When the lens barrel unit is connected to the camera body via the elastic member, the elastic member is elastically deformed by an external force or the like, and the lens barrel unit moves in the direction orthogonal to the optical axis. It is possible to prevent the movement of the lens barrel unit in the plane orthogonal to the optical axis by radially fitting the barrel unit and the exterior member.

In addition, the diameter fitting portions of the lens barrel unit and the exterior member should not be disengaged from each other even if the lens barrel unit is displaced in the optical axis direction by the deformation of the elastic member. With this configuration, the clearance between the lens barrel unit and the exterior member can be kept constant.

Further, the diameter fitting portion is constituted by the lens barrel unit and a ring member forming a part of the exterior member, and the ring member is made of an elastic material to bring the ring member and the lens barrel unit into close contact with each other. It is possible to prevent water droplets and dust from entering the camera body from the diameter fitting portion of the ring member and the lens barrel unit, and to make the elastic coefficient of the ring member higher than that of the elastic member. Thus, the lens barrel unit can be positioned in the plane orthogonal to the optical axis.

[Brief description of drawings]

FIG. 1 is an exploded perspective view of a lens barrel unit.

FIG. 2 is a partial sectional view of the camera in a sunk state.

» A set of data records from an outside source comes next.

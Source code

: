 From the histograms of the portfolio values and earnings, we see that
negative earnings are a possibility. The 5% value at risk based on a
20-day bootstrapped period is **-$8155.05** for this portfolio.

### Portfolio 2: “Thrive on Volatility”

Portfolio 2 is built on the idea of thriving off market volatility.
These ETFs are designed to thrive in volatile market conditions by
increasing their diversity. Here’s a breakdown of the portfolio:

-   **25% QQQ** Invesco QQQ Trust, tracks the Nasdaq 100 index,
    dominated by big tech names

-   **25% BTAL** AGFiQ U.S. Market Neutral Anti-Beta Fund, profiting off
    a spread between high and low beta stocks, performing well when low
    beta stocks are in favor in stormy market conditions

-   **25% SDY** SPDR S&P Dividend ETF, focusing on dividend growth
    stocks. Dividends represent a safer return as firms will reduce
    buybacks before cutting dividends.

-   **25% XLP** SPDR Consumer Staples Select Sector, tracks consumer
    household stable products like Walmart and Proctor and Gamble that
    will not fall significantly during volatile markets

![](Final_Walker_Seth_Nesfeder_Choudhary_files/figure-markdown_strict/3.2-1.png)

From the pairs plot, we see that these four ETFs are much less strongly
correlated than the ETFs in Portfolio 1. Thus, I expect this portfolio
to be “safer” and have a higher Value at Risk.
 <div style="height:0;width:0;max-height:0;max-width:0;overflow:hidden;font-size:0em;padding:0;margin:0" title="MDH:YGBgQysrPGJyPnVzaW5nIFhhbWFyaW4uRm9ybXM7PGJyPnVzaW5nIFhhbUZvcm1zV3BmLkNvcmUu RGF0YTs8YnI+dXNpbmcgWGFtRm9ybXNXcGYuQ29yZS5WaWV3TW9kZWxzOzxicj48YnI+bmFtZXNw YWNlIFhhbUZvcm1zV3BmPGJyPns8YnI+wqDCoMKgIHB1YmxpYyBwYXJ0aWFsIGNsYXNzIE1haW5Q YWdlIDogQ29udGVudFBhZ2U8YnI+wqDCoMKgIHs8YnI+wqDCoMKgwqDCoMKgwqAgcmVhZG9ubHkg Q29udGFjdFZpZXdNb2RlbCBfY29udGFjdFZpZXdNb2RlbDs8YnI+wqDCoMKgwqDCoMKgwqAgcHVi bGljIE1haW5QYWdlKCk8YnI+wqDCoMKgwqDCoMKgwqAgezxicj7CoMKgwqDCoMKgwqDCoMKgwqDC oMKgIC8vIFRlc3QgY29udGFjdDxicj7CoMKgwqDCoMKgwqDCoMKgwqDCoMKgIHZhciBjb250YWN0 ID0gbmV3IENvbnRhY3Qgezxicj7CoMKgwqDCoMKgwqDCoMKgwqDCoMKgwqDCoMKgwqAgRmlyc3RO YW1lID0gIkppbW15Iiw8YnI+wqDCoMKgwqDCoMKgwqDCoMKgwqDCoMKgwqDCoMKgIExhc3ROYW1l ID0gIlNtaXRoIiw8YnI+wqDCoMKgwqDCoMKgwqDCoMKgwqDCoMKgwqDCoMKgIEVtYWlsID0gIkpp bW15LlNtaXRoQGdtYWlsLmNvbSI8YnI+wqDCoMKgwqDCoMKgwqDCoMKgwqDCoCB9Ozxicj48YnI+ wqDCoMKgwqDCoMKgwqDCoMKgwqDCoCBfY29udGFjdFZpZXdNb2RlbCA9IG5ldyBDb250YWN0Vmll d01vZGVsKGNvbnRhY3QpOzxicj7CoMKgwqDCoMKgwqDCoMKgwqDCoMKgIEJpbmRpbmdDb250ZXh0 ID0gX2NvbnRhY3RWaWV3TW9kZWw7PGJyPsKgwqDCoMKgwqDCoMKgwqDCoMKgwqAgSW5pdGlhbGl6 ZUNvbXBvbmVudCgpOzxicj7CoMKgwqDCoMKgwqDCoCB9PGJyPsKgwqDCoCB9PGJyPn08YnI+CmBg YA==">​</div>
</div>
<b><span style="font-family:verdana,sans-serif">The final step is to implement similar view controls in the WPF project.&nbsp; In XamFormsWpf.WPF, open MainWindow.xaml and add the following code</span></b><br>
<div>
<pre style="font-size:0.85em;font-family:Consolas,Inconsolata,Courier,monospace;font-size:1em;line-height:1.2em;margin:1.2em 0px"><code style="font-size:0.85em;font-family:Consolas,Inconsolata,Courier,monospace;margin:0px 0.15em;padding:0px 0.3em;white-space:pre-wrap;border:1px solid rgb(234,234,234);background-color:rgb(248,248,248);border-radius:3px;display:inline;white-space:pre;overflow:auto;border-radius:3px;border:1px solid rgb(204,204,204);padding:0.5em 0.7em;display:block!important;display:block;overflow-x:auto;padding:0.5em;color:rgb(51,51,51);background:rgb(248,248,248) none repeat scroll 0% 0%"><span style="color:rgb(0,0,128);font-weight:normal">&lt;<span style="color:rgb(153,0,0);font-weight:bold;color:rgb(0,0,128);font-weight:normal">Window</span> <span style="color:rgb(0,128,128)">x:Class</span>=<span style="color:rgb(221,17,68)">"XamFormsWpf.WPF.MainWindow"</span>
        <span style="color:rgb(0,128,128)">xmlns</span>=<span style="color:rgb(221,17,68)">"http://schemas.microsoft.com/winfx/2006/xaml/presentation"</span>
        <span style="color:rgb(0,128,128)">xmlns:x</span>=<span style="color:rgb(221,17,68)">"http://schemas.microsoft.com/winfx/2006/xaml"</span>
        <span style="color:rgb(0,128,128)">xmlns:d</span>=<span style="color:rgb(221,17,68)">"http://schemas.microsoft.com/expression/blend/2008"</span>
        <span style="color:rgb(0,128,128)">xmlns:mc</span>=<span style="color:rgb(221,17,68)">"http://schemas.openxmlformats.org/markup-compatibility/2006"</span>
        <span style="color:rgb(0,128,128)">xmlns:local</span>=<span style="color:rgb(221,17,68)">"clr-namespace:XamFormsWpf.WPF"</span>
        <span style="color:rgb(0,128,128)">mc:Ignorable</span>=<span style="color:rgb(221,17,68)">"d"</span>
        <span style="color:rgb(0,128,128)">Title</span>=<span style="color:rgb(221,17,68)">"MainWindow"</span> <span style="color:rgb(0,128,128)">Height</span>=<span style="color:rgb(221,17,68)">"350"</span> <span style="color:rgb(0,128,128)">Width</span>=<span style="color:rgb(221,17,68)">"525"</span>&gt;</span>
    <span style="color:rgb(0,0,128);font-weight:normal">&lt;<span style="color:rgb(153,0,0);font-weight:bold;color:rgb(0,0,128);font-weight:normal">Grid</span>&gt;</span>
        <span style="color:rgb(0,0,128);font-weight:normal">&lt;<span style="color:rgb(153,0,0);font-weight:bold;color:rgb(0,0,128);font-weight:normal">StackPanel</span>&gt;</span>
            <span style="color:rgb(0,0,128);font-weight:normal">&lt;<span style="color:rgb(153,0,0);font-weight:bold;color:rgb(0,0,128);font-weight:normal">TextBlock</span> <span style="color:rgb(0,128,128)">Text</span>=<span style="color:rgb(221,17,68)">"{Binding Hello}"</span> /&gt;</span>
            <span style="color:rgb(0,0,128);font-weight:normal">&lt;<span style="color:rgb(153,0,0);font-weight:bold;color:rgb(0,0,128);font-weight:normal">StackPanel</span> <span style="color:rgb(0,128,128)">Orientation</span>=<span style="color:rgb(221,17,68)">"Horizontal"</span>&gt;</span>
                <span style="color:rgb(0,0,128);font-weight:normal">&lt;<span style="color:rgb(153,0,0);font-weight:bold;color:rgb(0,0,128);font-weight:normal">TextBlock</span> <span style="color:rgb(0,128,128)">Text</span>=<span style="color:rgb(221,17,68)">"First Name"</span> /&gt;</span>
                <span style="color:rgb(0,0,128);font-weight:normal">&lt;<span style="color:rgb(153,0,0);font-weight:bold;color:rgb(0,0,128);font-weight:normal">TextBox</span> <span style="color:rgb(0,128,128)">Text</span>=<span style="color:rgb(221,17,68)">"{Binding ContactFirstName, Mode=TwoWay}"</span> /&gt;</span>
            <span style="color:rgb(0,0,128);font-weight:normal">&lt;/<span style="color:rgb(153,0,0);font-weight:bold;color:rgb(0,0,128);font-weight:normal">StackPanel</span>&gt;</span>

FIG. 3 is a partial cross-sectional view of the camera in a extended state.

[Explanation of symbols]

1 ... Main chassis 2 ... Damper rubber 3 ... Screw 4 ... Front cover 5 ... Makeup ring 21 ... CCD holder 34 ... Fixed tube

Claims (5)

[Claims] 1. A camera body, and a lens barrel unit for accommodating an optical system for forming a light flux of a subject on an image pickup surface in the camera body, wherein the lens barrel unit includes an elastic member for the camera. A camera characterized by being connected to the main body. 2. The lens barrel unit according to claim 1, wherein movement of the lens barrel unit in a direction orthogonal to the optical axis is suppressed by radial fitting with an exterior member forming an exterior of the camera body. camera. 3. The diameter fitting portion of the lens barrel unit and the outer casing member fits the lens barrel unit and the outer casing member even if the lens barrel unit is displaced in the optical axis direction due to deformation of the elastic member. The camera according to claim 2, wherein the camera is configured so as not to be out of alignment. 4. The camera according to claim 3, wherein the diameter fitting portion includes the barrel unit and a ring member that forms a part of the exterior member. 5. The camera according to claim 4, wherein the ring member is formed of an elastic material having an elastic coefficient higher than that of a material forming the elastic member.